THE PROBLEM
Each line of the data holding "text" should be found and copied.

_ _ _

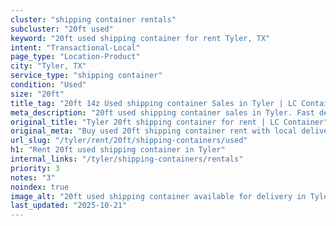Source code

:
 ```yaml
---
cluster: "shipping container rentals"
subcluster: "20ft used"
keyword: "20ft used shipping container for rent Tyler, TX"
intent: "Transactional-Local"
page_type: "Location-Product"
city: "Tyler, TX"
service_type: "shipping container"
condition: "Used"
size: "20ft"
title_tag: "20ft 14z Used shipping container Sales in Tyler | LC Container"
meta_description: "20ft used shipping container sales in Tyler. Fast delivery, competitive pricing. Serving shipping containers area. Quote ID: SGN. Call (214) 524-4168 for your free quote today."
original_title: "Tyler 20ft shipping container for rent | LC Container"
original_meta: "Buy used 20ft shipping container rent with local delivery in Tyler, TX. LC Container — local Since 2003. Request a fast quote today."
url_slug: "/tyler/rent/20ft/shipping-containers/used"
h1: "Rent 20ft used shipping container in Tyler"
internal_links: "/tyler/shipping-containers/rentals"
priority: 3
notes: "3"
noindex: true
image_alt: "20ft used shipping container available for delivery in Tyler"
last_updated: "2025-10-21"
---
```


<!-- TODO: Add unique city/inventory copy, images, and internal links here. -->
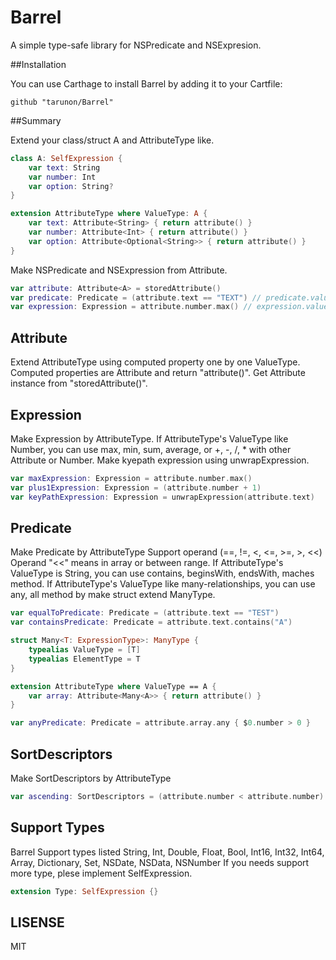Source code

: Barrel
=================

A simple type-safe library for NSPredicate and NSExpresion.

##Installation

You can use Carthage to install Barrel by adding it to your Cartfile:

```ogdl
github "tarunon/Barrel"
```

##Summary

Extend your class/struct A and AttributeType like.
```swift
class A: SelfExpression {
    var text: String
    var number: Int
    var option: String?
}

extension AttributeType where ValueType: A {
    var text: Attribute<String> { return attribute() }
    var number: Attribute<Int> { return attribute() }
    var option: Attribute<Optional<String>> { return attribute() }
}
```

Make NSPredicate and NSExpression from Attribute<A>.
```swift
var attribute: Attribute<A> = storedAttribute()
var predicate: Predicate = (attribute.text == "TEXT") // predicate.value is NSPredicate
var expression: Expression = attribute.number.max() // expression.value is NSExpression
```

## Attribute

Extend AttributeType using computed property one by one ValueType.
Computed properties are Attribute<T> and return "attribute()".
Get Attribute instance from "storedAttribute()".

## Expression

Make Expression by AttributeType.
If AttributeType's ValueType like Number, you can use max, min, sum, average, or +, -, /, * with other Attribute or Number.
Make kyepath expression using unwrapExpression.
```swift
var maxExpression: Expression = attribute.number.max()
var plus1Expression: Expression = (attribute.number + 1)
var keyPathExpression: Expression = unwrapExpression(attribute.text)
```

## Predicate

Make Predicate by AttributeType
Support operand (==, !=, <, <=, >=, >, <<)
Operand "<<" means in array or between range.
If AttributeType's ValueType is String, you can use contains, beginsWith, endsWith, maches method.
If AttributeType's ValueType like many-relationships, you can use any, all method by make struct extend ManyType.
```swift
var equalToPredicate: Predicate = (attribute.text == "TEST")
var containsPredicate: Predicate = attribute.text.contains("A")

struct Many<T: ExpressionType>: ManyType {
    typealias ValueType = [T]
    typealias ElementType = T
}

extension AttributeType where ValueType == A {
    var array: Attribute<Many<A>> { return attribute() }
}

var anyPredicate: Predicate = attribute.array.any { $0.number > 0 }
```

## SortDescriptors

Make SortDescriptors by AttributeType
```swift
var ascending: SortDescriptors = (attribute.number < attribute.number)
```

## Support Types
Barrel Support types listed
String, Int, Double, Float, Bool, Int16, Int32, Int64, Array, Dictionary, Set, NSDate, NSData, NSNumber
If you needs support more type, plese implement SelfExpression.
```swift
extension Type: SelfExpression {}
```
## LISENSE
MIT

_ _ _

ANSWER TO THIS EXERCISE
    var text: String
    var text: Attribute<String> { return attribute() }
var predicate: Predicate = (attribute.text == "TEXT") // predicate.value is NSPredicate
var keyPathExpression: Expression = unwrapExpression(attribute.text)
var equalToPredicate: Predicate = (attribute.text == "TEST")
var containsPredicate: Predicate = attribute.text.contains("A")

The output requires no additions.